Когда стали заселять Петербург, князь Троекуров, как и другие сподвижники Петра, был «записан на житье» в столице. Получил он поначалу участок на Стрелке, а когда там стали вести казенное строительство, переселен был сюда, в Шестую линию. На плане острова 1726 года дом Троекурова уже обозначен, как давно существующий. Обозначен он и на аксонометрическом плане 1765-1770 годов Сент-Илера, что поможет потом, по количеству окон первого этажа и мезонину, установить его идентичность с тем домом, что дожил до наших дней.

А дожил до наших дней удивительный особняк с высокими погребами «на сводах», что само по себе уже говорит о его почтенном возрасте. Но при этом, в отличие от подворья Александро-Невской лавры (смотри прогулку девятую), каменные палаты эти явно не принадлежали к типовой застройке по известному проекту 1716 года «для зело именитых». Вместо семи окон по фасаду было девять, вместо двух этажей — один, но с изящным и вместительным мезонином. Правда, был этот дом, как старая дама, густо намазан неприличествующим ее возрасту макияжем. С фасада смотрел на улицу вычурно игривый эклектический декор конца XIX века.
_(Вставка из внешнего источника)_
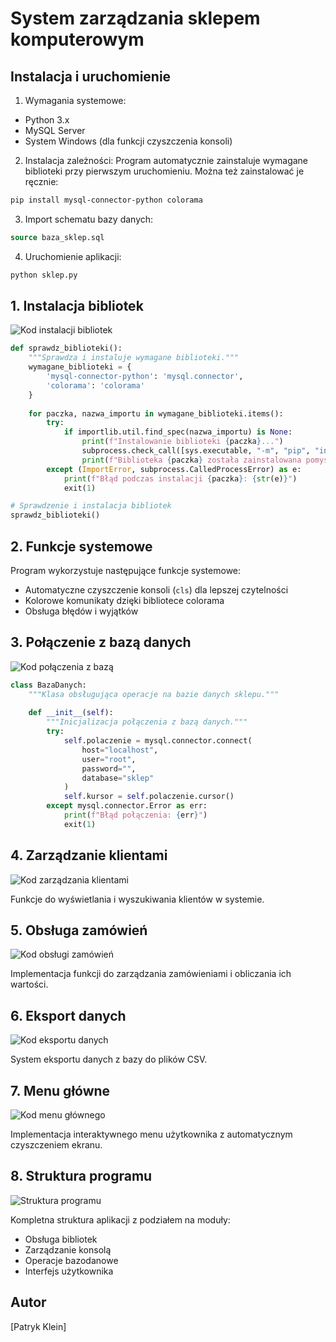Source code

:# System zarządzania sklepem komputerowym

## Instalacja i uruchomienie

1. Wymagania systemowe:
- Python 3.x
- MySQL Server
- System Windows (dla funkcji czyszczenia konsoli)

2. Instalacja zależności:
Program automatycznie zainstaluje wymagane biblioteki przy pierwszym uruchomieniu.
Można też zainstalować je ręcznie:
```bash
pip install mysql-connector-python colorama
```

3. Import schematu bazy danych:
```sql
source baza_sklep.sql
```

4. Uruchomienie aplikacji:
```bash
python sklep.py
```

## 1. Instalacja bibliotek
![Kod instalacji bibliotek](img/1.png)
```python
def sprawdz_biblioteki():
    """Sprawdza i instaluje wymagane biblioteki."""
    wymagane_biblioteki = {
        'mysql-connector-python': 'mysql.connector',
        'colorama': 'colorama'
    }
    
    for paczka, nazwa_importu in wymagane_biblioteki.items():
        try:
            if importlib.util.find_spec(nazwa_importu) is None:
                print(f"Instalowanie biblioteki {paczka}...")
                subprocess.check_call([sys.executable, "-m", "pip", "install", paczka])
                print(f"Biblioteka {paczka} została zainstalowana pomyślnie!")
        except (ImportError, subprocess.CalledProcessError) as e:
            print(f"Błąd podczas instalacji {paczka}: {str(e)}")
            exit(1)

# Sprawdzenie i instalacja bibliotek
sprawdz_biblioteki()
```

## 2. Funkcje systemowe
Program wykorzystuje następujące funkcje systemowe:
- Automatyczne czyszczenie konsoli (`cls`) dla lepszej czytelności
- Kolorowe komunikaty dzięki bibliotece colorama
- Obsługa błędów i wyjątków

## 3. Połączenie z bazą danych 
![Kod połączenia z bazą](img/2.png)
```python
class BazaDanych:
    """Klasa obsługująca operacje na bazie danych sklepu."""
    
    def __init__(self):
        """Inicjalizacja połączenia z bazą danych."""
        try:
            self.polaczenie = mysql.connector.connect(
                host="localhost",
                user="root",
                password="",
                database="sklep"
            )
            self.kursor = self.polaczenie.cursor()
        except mysql.connector.Error as err:
            print(f"Błąd połączenia: {err}")
            exit(1)
```

## 4. Zarządzanie klientami
![Kod zarządzania klientami](img/3.png)

Funkcje do wyświetlania i wyszukiwania klientów w systemie.

## 5. Obsługa zamówień
![Kod obsługi zamówień](img/4.png)

Implementacja funkcji do zarządzania zamówieniami i obliczania ich wartości.

## 6. Eksport danych
![Kod eksportu danych](img/5.png)

System eksportu danych z bazy do plików CSV.

## 7. Menu główne
![Kod menu głównego](img/6.png)

Implementacja interaktywnego menu użytkownika z automatycznym czyszczeniem ekranu.

## 8. Struktura programu
![Struktura programu](img/7.png)

Kompletna struktura aplikacji z podziałem na moduły:
- Obsługa bibliotek
- Zarządzanie konsolą
- Operacje bazodanowe
- Interfejs użytkownika

## Autor
[Patryk Klein]
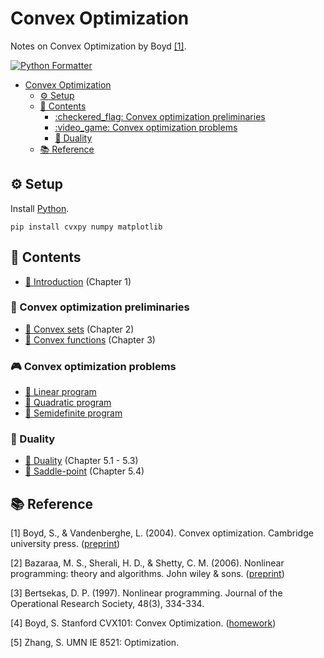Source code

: # Convex Optimization
Notes on Convex Optimization by Boyd [[1]](#BV04).

[![Python Formatter](https://img.shields.io/badge/Python_Formatter-ruff-black?style=flat-square)](https://github.com/astral-sh/ruff)


- [Convex Optimization](#convex-optimization)
  - [:gear: Setup](#gear-setup)
  - [:scroll: Contents](#scroll-contents)
    - [:checkered\_flag: Convex optimization preliminaries](#checkered_flag-convex-optimization-preliminaries)
    - [:video\_game: Convex optimization problems](#video_game-convex-optimization-problems)
    - [:dna: Duality](#dna-duality)
  - [:books: Reference](#books-reference)


## :gear: Setup
Install [Python](https://www.python.org/downloads/).
```shell
pip install cvxpy numpy matplotlib
```

## :scroll: Contents

- [:book: Introduction](1.%20Introduction/) (Chapter 1)

### :checkered_flag: Convex optimization preliminaries

- [:book: Convex sets](2.%20Convex%20sets/) (Chapter 2)
- [:book: Convex functions](3.%20Convex%20functions/) (Chapter 3)

### :video_game: Convex optimization problems

- [:book: Linear program]()
- [:book: Quadratic program]()
- [:book: Semidefinite program]()
  
### :dna: Duality

- [:book: Duality](5-1.%20Duality/) (Chapter 5.1 - 5.3)
- [:book: Saddle-point](5-2.%20Saddle-point/) (Chapter 5.4)


## :books: Reference
<a id="BV04">[1]</a> 
Boyd, S., & Vandenberghe, L. (2004). Convex optimization. Cambridge university press. ([preprint](https://web.stanford.edu/~boyd/cvxbook/bv_cvxbook.pdf))

[2] Bazaraa, M. S., Sherali, H. D., & Shetty, C. M. (2006). Nonlinear programming: theory and algorithms. John wiley & sons. ([preprint](http://213.55.90.4/admin/home/Dmu%20Academic%20Resource/Natural%20And%20Computational%20Science%20College/Mathematics/4th%20year/bazara.pdf))

[3] Bertsekas, D. P. (1997). Nonlinear programming. Journal of the Operational Research Society, 48(3), 334-334.

[4] Boyd, S. Stanford CVX101: Convex Optimization. ([homework](https://github.com/NoamGit/CVX101-HW-with-python))

[5] Zhang, S. UMN IE 8521: Optimization.

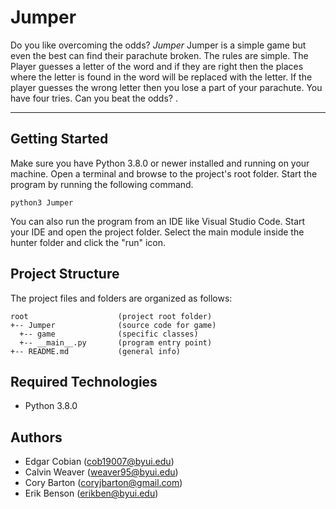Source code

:# Jumper
Do you like overcoming the odds? <i>Jumper</i> Jumper is a simple game
but even the best can find their parachute broken. The rules are simple. 
The Player guesses a letter of the word and if they are right then the places where the letter is found in the word will be replaced with the letter. If the player guesses the wrong letter then you lose a part of your parachute. You have four tries. Can you beat the odds?
.

---
## Getting Started
Make sure you have Python 3.8.0 or newer installed and running on your machine. Open a terminal and browse to the project's root folder. Start the program by running the following command.
```
python3 Jumper 
```
You can also run the program from an IDE like Visual Studio Code. Start your IDE and open the project folder. Select the main module inside the hunter folder and click the "run" icon.

## Project Structure
The project files and folders are organized as follows:
```
root                    (project root folder)
+-- Jumper              (source code for game)
  +-- game              (specific classes)
  +-- __main__.py       (program entry point)
+-- README.md           (general info)
```

## Required Technologies
* Python 3.8.0

## Authors
* Edgar Cobian  (cob19007@byui.edu)
* Calvin Weaver (weaver95@byui.edu)
* Cory Barton (coryjbarton@gmail.com)
* Erik Benson (erikben@byui.edu)
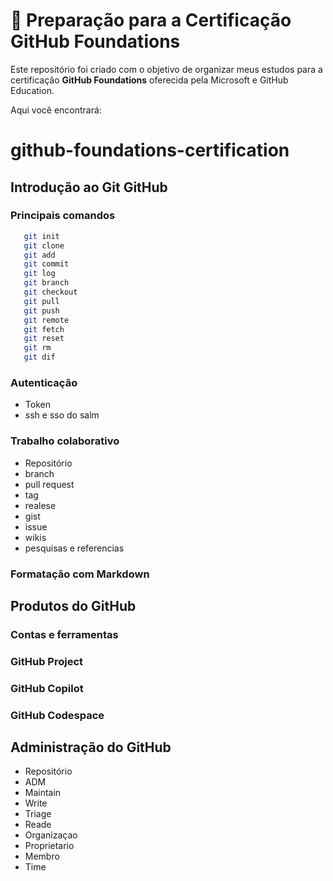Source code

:# 🚀 Preparação para a Certificação GitHub Foundations

Este repositório foi criado com o objetivo de organizar meus estudos para a certificação **GitHub Foundations** oferecida pela Microsoft e GitHub Education.

Aqui você encontrará:



# github-foundations-certification

  ## Introdução ao Git GitHub
  
  ### Principais comandos
  ```bash
     git init
     git clone
     git add
     git commit
     git log
     git branch
     git checkout
     git pull
     git push
     git remote
     git fetch
     git reset
     git rm
     git dif
  ```
  ### Autenticação
  * Token
  * ssh e sso do salm

  ### Trabalho colaborativo
  * Repositório
  * branch
  * pull request
  * tag
  * realese
  * gist
  * issue
  * wikis
  * pesquisas e referencias
    
  ### Formatação com Markdown
  
  ## Produtos do GitHub
  ### Contas e ferramentas
  ### GitHub Project
  ### GitHub Copilot
  ### GitHub Codespace
  
  ## Administração do GitHub
  * Repositório 
  * ADM
  * Maintain
  * Write
  * Triage
  * Reade
  * Organizaçao
  * Proprietario
  * Membro
  * Time
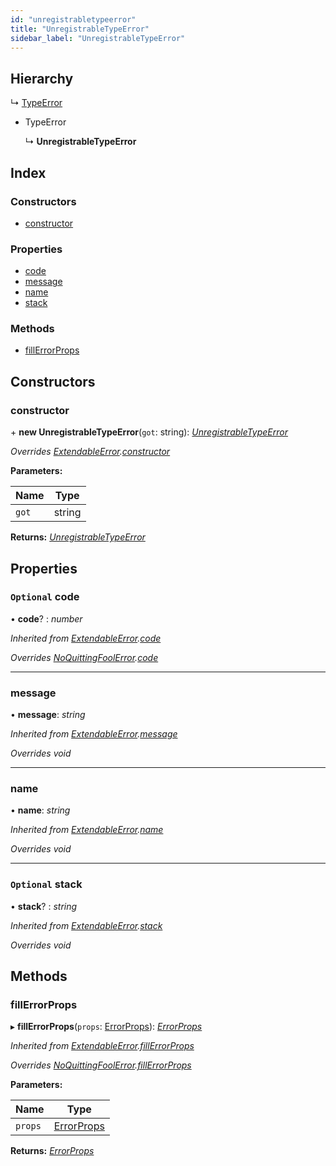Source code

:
 ```yaml
---
id: "unregistrabletypeerror"
title: "UnregistrableTypeError"
sidebar_label: "UnregistrableTypeError"
---
```


## Hierarchy

  ↳ [TypeError](typeerror.md)

* TypeError

  ↳ **UnregistrableTypeError**

## Index

### Constructors

* [constructor](unregistrabletypeerror.md#constructor)

### Properties

* [code](unregistrabletypeerror.md#optional-code)
* [message](unregistrabletypeerror.md#message)
* [name](unregistrabletypeerror.md#name)
* [stack](unregistrabletypeerror.md#optional-stack)

### Methods

* [fillErrorProps](unregistrabletypeerror.md#fillerrorprops)

## Constructors

###  constructor

\+ **new UnregistrableTypeError**(`got`: string): *[UnregistrableTypeError](unregistrabletypeerror.md)*

*Overrides [ExtendableError](extendableerror.md).[constructor](extendableerror.md#constructor)*

**Parameters:**

Name | Type |
------ | ------ |
`got` | string |

**Returns:** *[UnregistrableTypeError](unregistrabletypeerror.md)*

## Properties

### `Optional` code

• **code**? : *number*

*Inherited from [ExtendableError](extendableerror.md).[code](extendableerror.md#optional-code)*

*Overrides [NoQuittingFoolError](noquittingfoolerror.md).[code](noquittingfoolerror.md#optional-code)*

___

###  message

• **message**: *string*

*Inherited from [ExtendableError](extendableerror.md).[message](extendableerror.md#message)*

*Overrides void*

___

###  name

• **name**: *string*

*Inherited from [ExtendableError](extendableerror.md).[name](extendableerror.md#name)*

*Overrides void*

___

### `Optional` stack

• **stack**? : *string*

*Inherited from [ExtendableError](extendableerror.md).[stack](extendableerror.md#optional-stack)*

*Overrides void*

## Methods

###  fillErrorProps

▸ **fillErrorProps**(`props`: [ErrorProps](../modules/types.md#errorprops)): *[ErrorProps](../modules/types.md#errorprops)*

*Inherited from [ExtendableError](extendableerror.md).[fillErrorProps](extendableerror.md#fillerrorprops)*

*Overrides [NoQuittingFoolError](noquittingfoolerror.md).[fillErrorProps](noquittingfoolerror.md#fillerrorprops)*

**Parameters:**

Name | Type |
------ | ------ |
`props` | [ErrorProps](../modules/types.md#errorprops) |

**Returns:** *[ErrorProps](../modules/types.md#errorprops)*
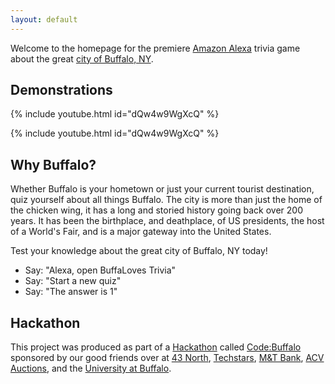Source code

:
 ```yaml
---
layout: default
---
```


Welcome to the homepage for the premiere [Amazon Alexa](https://www.amazon.com/Amazon-Echo-And-Alexa-Devices/b?node=9818047011) trivia game about the great [city of Buffalo, NY](https://www.google.com/maps/place/Buffalo,+NY).

## Demonstrations

{% include youtube.html id="dQw4w9WgXcQ" %}

{% include youtube.html id="dQw4w9WgXcQ" %}

## Why Buffalo?

Whether Buffalo is your hometown or just your current tourist destination, quiz yourself about all things Buffalo. The city is more than just the home of the chicken wing, it has a long and storied history going back over 200 years. It has been the birthplace, and deathplace, of US presidents, the host of a World's Fair, and is a major gateway into the United States.

Test your knowledge about the great city of Buffalo, NY today!

  * Say: "Alexa, open BuffaLoves Trivia"
  * Say: "Start a new quiz"
  * Say: "The answer is 1"

## Hackathon

This project was produced as part of a [Hackathon](https://en.wikipedia.org/wiki/Hackathon) called [Code:Buffalo](https://www.43north.org/code-buffalo/) sponsored by our good friends over at [43 North](https://www.43north.org/), [Techstars](https://www.techstars.com/), [M&T Bank](https://www.mtb.com/home-page), [ACV Auctions](https://www.acvauctions.com/), and the [University at Buffalo](http://www.buffalo.edu/).

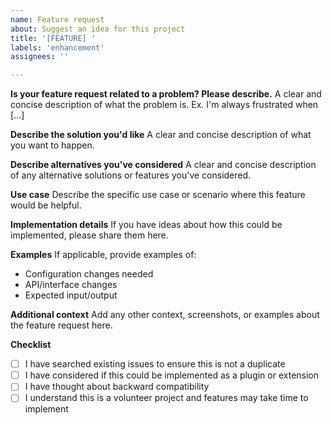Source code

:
 ```yaml
---
name: Feature request
about: Suggest an idea for this project
title: '[FEATURE] '
labels: 'enhancement'
assignees: ''

---
```


**Is your feature request related to a problem? Please describe.**
A clear and concise description of what the problem is. Ex. I'm always frustrated when [...]

**Describe the solution you'd like**
A clear and concise description of what you want to happen.

**Describe alternatives you've considered**
A clear and concise description of any alternative solutions or features you've considered.

**Use case**
Describe the specific use case or scenario where this feature would be helpful.

**Implementation details**
If you have ideas about how this could be implemented, please share them here.

**Examples**
If applicable, provide examples of:
- Configuration changes needed
- API/interface changes
- Expected input/output

**Additional context**
Add any other context, screenshots, or examples about the feature request here.

**Checklist**
- [ ] I have searched existing issues to ensure this is not a duplicate
- [ ] I have considered if this could be implemented as a plugin or extension
- [ ] I have thought about backward compatibility
- [ ] I understand this is a volunteer project and features may take time to implement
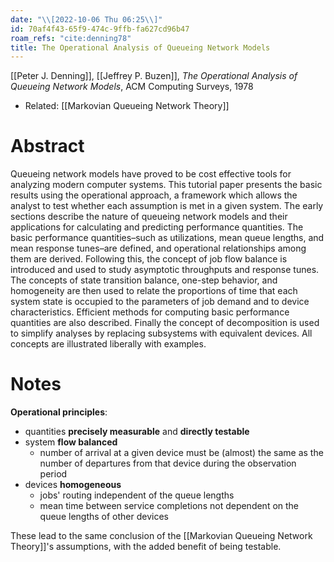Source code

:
 ```yaml
---
date: "\\[2022-10-06 Thu 06:25\\]"
id: 70af4f43-65f9-474c-9ffb-fa627cd96b47
roam_refs: "cite:denning78"
title: The Operational Analysis of Queueing Network Models
---
```


[[Peter J. Denning]], [[Jeffrey P. Buzen]], *The Operational Analysis of Queueing Network Models*, ACM Computing Surveys, 1978

- Related: [[Markovian Queueing Network Theory]]

# Abstract

Queueing network models have proved to be cost effective tools for analyzing modern computer systems. This tutorial paper presents the basic results using the operational approach, a framework which allows the analyst to test whether each assumption is met in a given system. The early sections describe the nature of queueing network models and their applications for calculating and predicting performance quantities. The basic performance quantities–such as utilizations, mean queue lengths, and mean response tunes–are defined, and operational relationships among them are derived. Following this, the concept of job flow balance is introduced and used to study asymptotic throughputs and response tunes. The concepts of state transition balance, one-step behavior, and homogeneity are then used to relate the proportions of time that each system state is occupied to the parameters of job demand and to device characteristics. Efficient methods for computing basic performance quantities are also described. Finally the concept of decomposition is used to simplify analyses by replacing subsystems with equivalent devices. All concepts are illustrated liberally with examples.

# Notes

**Operational principles**:

- quantities **precisely measurable** and **directly testable**
- system **flow balanced**
  - number of arrival at a given device must be (almost) the same as the number of departures from that device during the observation period
- devices **homogeneous**
  - jobs' routing independent of the queue lengths
  - mean time between service completions not dependent on the queue lengths of other devices

These lead to the same conclusion of the [[Markovian Queueing Network Theory]]'s assumptions, with the added benefit of being testable.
В 1968 году, незадолго до намеченной на Васильевском международной выставки «Инрыбпром», дом был предназначен к сносу. Тогда о заповедном уголке на Васильевском еще речи не шло и дома-долгожители могли быть в одночасье приговорены к смерти, если, конечно, не докажет кто-нибудь их особые права на жизнь.

Доказать это взялась выступившая под эгидой ГИОПа группа энтузиастов, в которую вошли известный историк архитектуры Игорь Александрович Бартенев, архитектор Василеостровского района, уже знакомая вам по предыдущей главе Ванда Андреевна УТМИ, Марина Викторовна Иогансен — она проводила архивные зыскания, а также преподаватели и студенты Академии художеств.


Шестая линия, 13. Дом Троекурова. 2002 г.

Так как, говоря словами Ильфа и Петрова, «дом был обречен», члены группы беспрепятственно провели первый зондаж: и, спустя какое-то время, добрались через двадцатисантиметровый (!) слой штукатурки до первородного фасада, хранившего следы декора… первой четверти XVIII века! Все были озадачены. Дом оказался явно старше времен Петра II и Анны Иоанновны.

А дальше началась «партизанщина». В то время, как остров приводили в порядок, готовясь к предстоящей выставке «Инрыбпром», в его многолюдном центре та самая группа энтузиастов спешным образом старалась облупить, привести в непотребство фасад до этого хоть и старенького, но вполне приглядного дома.